> TRY IT
Show every line of the data below that includes the word "プレイヤーとして".

> SOURCE MATERIAL
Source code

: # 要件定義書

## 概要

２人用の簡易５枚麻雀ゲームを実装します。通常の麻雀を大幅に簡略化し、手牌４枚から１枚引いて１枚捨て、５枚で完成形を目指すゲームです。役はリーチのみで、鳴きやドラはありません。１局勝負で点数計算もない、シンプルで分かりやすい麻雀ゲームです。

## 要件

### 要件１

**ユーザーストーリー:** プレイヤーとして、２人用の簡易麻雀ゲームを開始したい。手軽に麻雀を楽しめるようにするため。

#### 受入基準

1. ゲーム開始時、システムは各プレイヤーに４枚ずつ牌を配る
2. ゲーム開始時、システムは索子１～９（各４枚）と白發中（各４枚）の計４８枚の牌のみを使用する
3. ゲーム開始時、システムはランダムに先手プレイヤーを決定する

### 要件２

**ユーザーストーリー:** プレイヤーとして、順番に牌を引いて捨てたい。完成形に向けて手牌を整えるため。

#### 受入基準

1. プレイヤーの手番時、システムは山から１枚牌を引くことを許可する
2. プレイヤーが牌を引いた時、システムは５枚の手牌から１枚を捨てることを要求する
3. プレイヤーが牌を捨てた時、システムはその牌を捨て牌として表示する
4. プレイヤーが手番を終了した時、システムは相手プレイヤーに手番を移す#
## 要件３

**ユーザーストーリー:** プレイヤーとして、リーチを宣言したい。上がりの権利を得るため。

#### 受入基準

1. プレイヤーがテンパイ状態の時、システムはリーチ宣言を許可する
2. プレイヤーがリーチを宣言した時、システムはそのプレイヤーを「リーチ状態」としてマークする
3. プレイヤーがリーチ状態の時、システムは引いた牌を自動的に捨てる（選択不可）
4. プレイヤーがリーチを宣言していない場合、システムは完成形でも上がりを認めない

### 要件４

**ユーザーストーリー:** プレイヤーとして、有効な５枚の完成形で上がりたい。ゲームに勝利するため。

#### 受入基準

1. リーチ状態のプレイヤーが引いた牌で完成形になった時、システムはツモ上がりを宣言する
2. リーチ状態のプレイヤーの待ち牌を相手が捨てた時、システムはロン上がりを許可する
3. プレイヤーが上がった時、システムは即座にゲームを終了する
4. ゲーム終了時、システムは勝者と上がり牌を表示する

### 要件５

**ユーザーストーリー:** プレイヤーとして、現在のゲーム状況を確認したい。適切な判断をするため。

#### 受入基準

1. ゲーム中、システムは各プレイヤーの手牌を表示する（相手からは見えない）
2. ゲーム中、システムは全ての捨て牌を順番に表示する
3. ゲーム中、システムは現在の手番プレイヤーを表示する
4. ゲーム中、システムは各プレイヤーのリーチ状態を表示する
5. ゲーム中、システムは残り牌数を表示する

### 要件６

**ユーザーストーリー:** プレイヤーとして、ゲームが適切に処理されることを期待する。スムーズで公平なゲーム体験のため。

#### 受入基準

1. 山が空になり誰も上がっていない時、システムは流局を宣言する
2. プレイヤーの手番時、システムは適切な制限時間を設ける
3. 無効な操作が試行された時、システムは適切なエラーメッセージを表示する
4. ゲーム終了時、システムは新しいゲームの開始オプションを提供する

> FINAL ANSWER
**ユーザーストーリー:** プレイヤーとして、２人用の簡易麻雀ゲームを開始したい。手軽に麻雀を楽しめるようにするため。
**ユーザーストーリー:** プレイヤーとして、順番に牌を引いて捨てたい。完成形に向けて手牌を整えるため。
**ユーザーストーリー:** プレイヤーとして、リーチを宣言したい。上がりの権利を得るため。
**ユーザーストーリー:** プレイヤーとして、有効な５枚の完成形で上がりたい。ゲームに勝利するため。
**ユーザーストーリー:** プレイヤーとして、現在のゲーム状況を確認したい。適切な判断をするため。
**ユーザーストーリー:** プレイヤーとして、ゲームが適切に処理されることを期待する。スムーズで公平なゲーム体験のため。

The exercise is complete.